The "tricorder" may come sooner via Kickstarter than via the Ansari/Qualcomm tricorder X-prize competition, a variety of well-connected sensors have gotten funding recently. The Public Laboratory Spectrometer is the most recent (still open, until October, but already past 200% funding) project to do optical analysis of materials; what makes it interesting is that it's taking advantage of the cellphone's builtin camera - and that they've already got a community of crowd-sourced observations and presentation tools, and some very close-to-home measurements (baseline measurements of various coffees at Tosci's :-) They've still got a way to go to connect spectra to actual materials, though they've come up with wonderfully clever tricks like using the Mercury lines from ubiquitous CFL bulbs as calibration points. (Backed)

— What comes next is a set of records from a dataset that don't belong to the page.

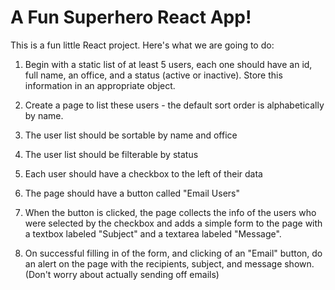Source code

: # A Fun Superhero React App!
This is a fun little React project. Here's what we are going to do:

1. Begin with a static list of at least 5 users, each one should have an id, full name, an office, and a status (active or inactive).  Store this information in an appropriate object.

2. Create a page to list these users - the default sort order is alphabetically by name.

3. The user list should be sortable by name and office

4. The user list should be filterable by status

5. Each user should have a checkbox to the left of their data

6. The page should have a button called "Email Users"

7. When the button is clicked, the page collects the info of the users who were selected by the checkbox and adds a simple form to the page with a textbox labeled "Subject" and a textarea labeled "Message".

8. On successful filling in of the form, and clicking of an "Email" button, do an alert on the page with the recipients, subject, and message shown. (Don't worry about actually sending off emails)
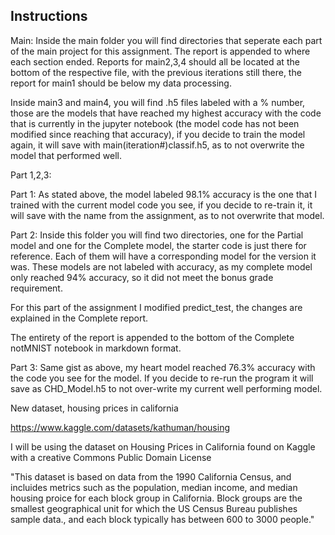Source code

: Instructions
--

Main:
Inside the main folder you will find directories that seperate each part of the main project for this assignment. The report is appended to where each section ended.
Reports for main2,3,4 should all be located at the bottom of the respective file, with the previous iterations still there, the report for main1 should be below my data processing. 

Inside main3 and main4, you will find .h5 files labeled with a % number, those are the models that have reached my highest accuracy with the code that is currently in the jupyter notebook (the model code has not been modified since reaching that accuracy), if you decide to train the model again, it will save with main(iteration#)classif.h5, as to not overwrite the model that performed well.

Part 1,2,3:

Part 1:
As stated above, the model labeled 98.1% accuracy is the one that I trained with the current model code you see, if you decide to re-train it, it will save with the name from the assignment, as to not overwrite that model.

Part 2:
Inside this folder you will find two directories, one for the Partial model and one for the Complete model, the starter code is just there for reference. 
Each of them will have a corresponding model for the version it was. These models are not labeled with accuracy, as my complete model only reached 94% accuracy, so it did not meet the bonus grade requirement.

For this part of the assignment I modified predict_test, the changes are explained in the Complete report. 

The entirety of the report is appended to the bottom of the Complete notMNIST notebook in markdown format.

Part 3:
Same gist as above, my heart model reached 76.3% accuracy with the code you see for the model. If you decide to re-run the program it will save as CHD_Model.h5 to not over-write my current well performing model.




New dataset, housing prices in california

https://www.kaggle.com/datasets/kathuman/housing

I will be using the dataset on Housing Prices in California found on Kaggle with a creative Commons Public Domain License

"This dataset is based on data from the 1990 California Census, and incluides metrics such as the population, median income, and median housing proice for each block group in California.
Block groups are the smallest geographical unit for which the US Census Bureau publishes sample data., and each block typically has between 600 to 3000 people."

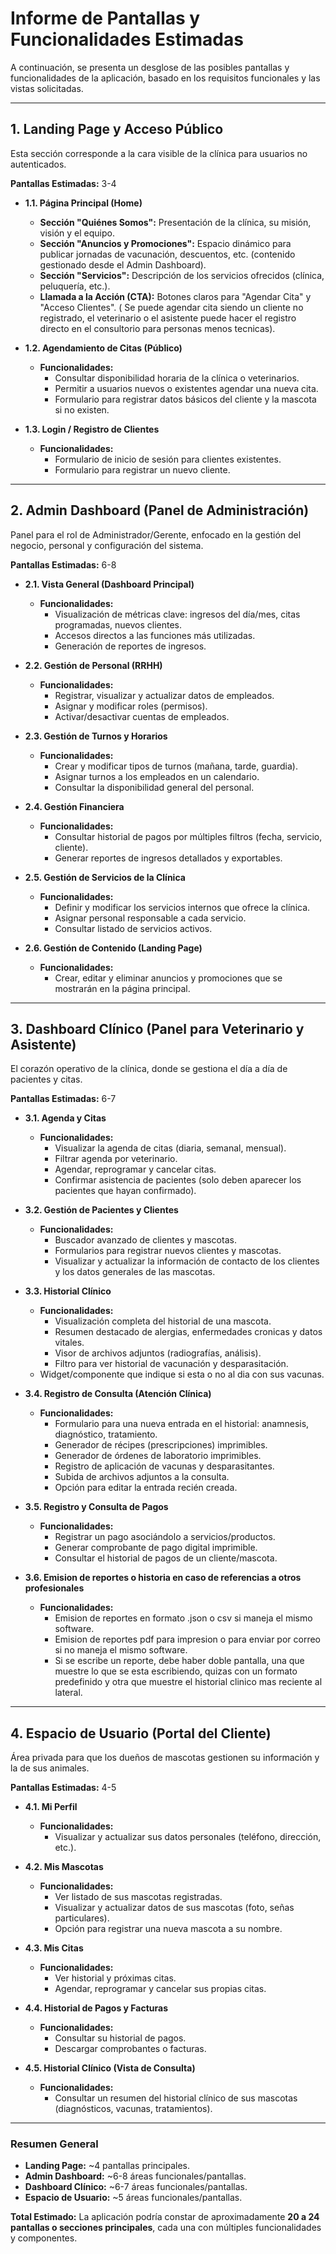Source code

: # Informe de Pantallas y Funcionalidades Estimadas

A continuación, se presenta un desglose de las posibles pantallas y funcionalidades de la aplicación, basado en los requisitos funcionales y las vistas solicitadas.

---

## 1. Landing Page y Acceso Público

Esta sección corresponde a la cara visible de la clínica para usuarios no autenticados.

**Pantallas Estimadas:** 3-4

*   **1.1. Página Principal (Home)**
    *   **Sección "Quiénes Somos":** Presentación de la clínica, su misión, visión y el equipo.
    *   **Sección "Anuncios y Promociones":** Espacio dinámico para publicar jornadas de vacunación, descuentos, etc. (contenido gestionado desde el Admin Dashboard).
    *   **Sección "Servicios":** Descripción de los servicios ofrecidos (clínica, peluquería, etc.).
    *   **Llamada a la Acción (CTA):** Botones claros para "Agendar Cita" y "Acceso Clientes". ( Se puede agendar cita siendo un cliente no registrado, el veterinario o el asistente puede hacer el registro directo en el consultorio para personas menos tecnicas).

*   **1.2. Agendamiento de Citas (Público)**
    *   **Funcionalidades:**
        *   Consultar disponibilidad horaria de la clínica o veterinarios.
        *   Permitir a usuarios nuevos o existentes agendar una nueva cita.
        *   Formulario para registrar datos básicos del cliente y la mascota si no existen.

*   **1.3. Login / Registro de Clientes**
    *   **Funcionalidades:**
        *   Formulario de inicio de sesión para clientes existentes.
        *   Formulario para registrar un nuevo cliente.

---

## 2. Admin Dashboard (Panel de Administración)

Panel para el rol de Administrador/Gerente, enfocado en la gestión del negocio, personal y configuración del sistema.

**Pantallas Estimadas:** 6-8

*   **2.1. Vista General (Dashboard Principal)**
    *   **Funcionalidades:**
        *   Visualización de métricas clave: ingresos del día/mes, citas programadas, nuevos clientes.
        *   Accesos directos a las funciones más utilizadas.
        *   Generación de reportes de ingresos.

*   **2.2. Gestión de Personal (RRHH)**
    *   **Funcionalidades:**
        *   Registrar, visualizar y actualizar datos de empleados.
        *   Asignar y modificar roles (permisos).
        *   Activar/desactivar cuentas de empleados.

*   **2.3. Gestión de Turnos y Horarios**
    *   **Funcionalidades:**
        *   Crear y modificar tipos de turnos (mañana, tarde, guardia).
        *   Asignar turnos a los empleados en un calendario.
        *   Consultar la disponibilidad general del personal.

*   **2.4. Gestión Financiera**
    *   **Funcionalidades:**
        *   Consultar historial de pagos por múltiples filtros (fecha, servicio, cliente).
        *   Generar reportes de ingresos detallados y exportables.

*   **2.5. Gestión de Servicios de la Clínica**
    *   **Funcionalidades:**
        *   Definir y modificar los servicios internos que ofrece la clínica.
        *   Asignar personal responsable a cada servicio.
        *   Consultar listado de servicios activos.

*   **2.6. Gestión de Contenido (Landing Page)**
    *   **Funcionalidades:**
        *   Crear, editar y eliminar anuncios y promociones que se mostrarán en la página principal.

---

## 3. Dashboard Clínico (Panel para Veterinario y Asistente)

El corazón operativo de la clínica, donde se gestiona el día a día de pacientes y citas.

**Pantallas Estimadas:** 6-7

*   **3.1. Agenda y Citas**
    *   **Funcionalidades:**
        *   Visualizar la agenda de citas (diaria, semanal, mensual).
        *   Filtrar agenda por veterinario.
        *   Agendar, reprogramar y cancelar citas.
        *   Confirmar asistencia de pacientes (solo deben aparecer los pacientes que hayan confirmado).

*   **3.2. Gestión de Pacientes y Clientes**
    *   **Funcionalidades:**
        *   Buscador avanzado de clientes y mascotas.
        *   Formularios para registrar nuevos clientes y mascotas.
        *   Visualizar y actualizar la información de contacto de los clientes y los datos generales de las mascotas.

*   **3.3. Historial Clínico**
    *   **Funcionalidades:**
        *   Visualización completa del historial de una mascota.
        *   Resumen destacado de alergias, enfermedades cronicas y datos vitales.
        *   Visor de archivos adjuntos (radiografías, análisis).
        *   Filtro para ver historial de vacunación y desparasitación.
	*   Widget/componente que indique si esta o no al dia con sus vacunas.

*   **3.4. Registro de Consulta (Atención Clínica)**
    *   **Funcionalidades:**
        *   Formulario para una nueva entrada en el historial: anamnesis, diagnóstico, tratamiento.
        *   Generador de récipes (prescripciones) imprimibles.
        *   Generador de órdenes de laboratorio imprimibles.
        *   Registro de aplicación de vacunas y desparasitantes.
        *   Subida de archivos adjuntos a la consulta.
        *   Opción para editar la entrada recién creada.

*   **3.5. Registro y Consulta de Pagos**
    *   **Funcionalidades:**
        *   Registrar un pago asociándolo a servicios/productos.
        *   Generar comprobante de pago digital imprimible.
        *   Consultar el historial de pagos de un cliente/mascota.
        
*   **3.6. Emision de reportes o historia en caso de referencias a otros profesionales**
    *   **Funcionalidades:**
    	*   Emision de reportes en formato .json o csv si maneja el mismo software.
    	*   Emision de reportes pdf para impresion o para enviar por correo si no maneja el mismo software.
    	*   Si se escribe un reporte, debe haber doble pantalla, una que muestre lo que se esta escribiendo, quizas con un formato predefinido y otra que muestre el historial clinico mas reciente al lateral.

---

## 4. Espacio de Usuario (Portal del Cliente)

Área privada para que los dueños de mascotas gestionen su información y la de sus animales.

**Pantallas Estimadas:** 4-5

*   **4.1. Mi Perfil**
    *   **Funcionalidades:**
        *   Visualizar y actualizar sus datos personales (teléfono, dirección, etc.).

*   **4.2. Mis Mascotas**
    *   **Funcionalidades:**
        *   Ver listado de sus mascotas registradas.
        *   Visualizar y actualizar datos de sus mascotas (foto, señas particulares).
        *   Opción para registrar una nueva mascota a su nombre.

*   **4.3. Mis Citas**
    *   **Funcionalidades:**
        *   Ver historial y próximas citas.
        *   Agendar, reprogramar y cancelar sus propias citas.

*   **4.4. Historial de Pagos y Facturas**
    *   **Funcionalidades:**
        *   Consultar su historial de pagos.
        *   Descargar comprobantes o facturas.

*   **4.5. Historial Clínico (Vista de Consulta)**
    *   **Funcionalidades:**
        *   Consultar un resumen del historial clínico de sus mascotas (diagnósticos, vacunas, tratamientos).

---

### Resumen General

- **Landing Page:** ~4 pantallas principales.
- **Admin Dashboard:** ~6-8 áreas funcionales/pantallas.
- **Dashboard Clínico:** ~6-7 áreas funcionales/pantallas.
- **Espacio de Usuario:** ~5 áreas funcionales/pantallas.

**Total Estimado:** La aplicación podría constar de aproximadamente **20 a 24 pantallas o secciones principales**, cada una con múltiples funcionalidades y componentes.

I mentioned the IO Rodeo Educational Colorimeter Kit last week, but forgot to point out that even though they KickStarter is done, the kit is available in their online store along with a bunch of other Science! gear, like optical sensors for measuring the wing-beat rates of flies...

In an entirely different sensing range, we have the Safecast pocket open source radiation sensor - designed by Bunnie and more sensitive than most commonly available devices, with sample logging, USB download, and local display of Alpha/Beta/Gamma events. Designed in response to the Fukushima event, it could also provide interesting data in conjunction with the EPA "Where You Live" program - I happen to live a couple of miles from the Starmet Superfund Site and the more "eyes" watching such things, the better.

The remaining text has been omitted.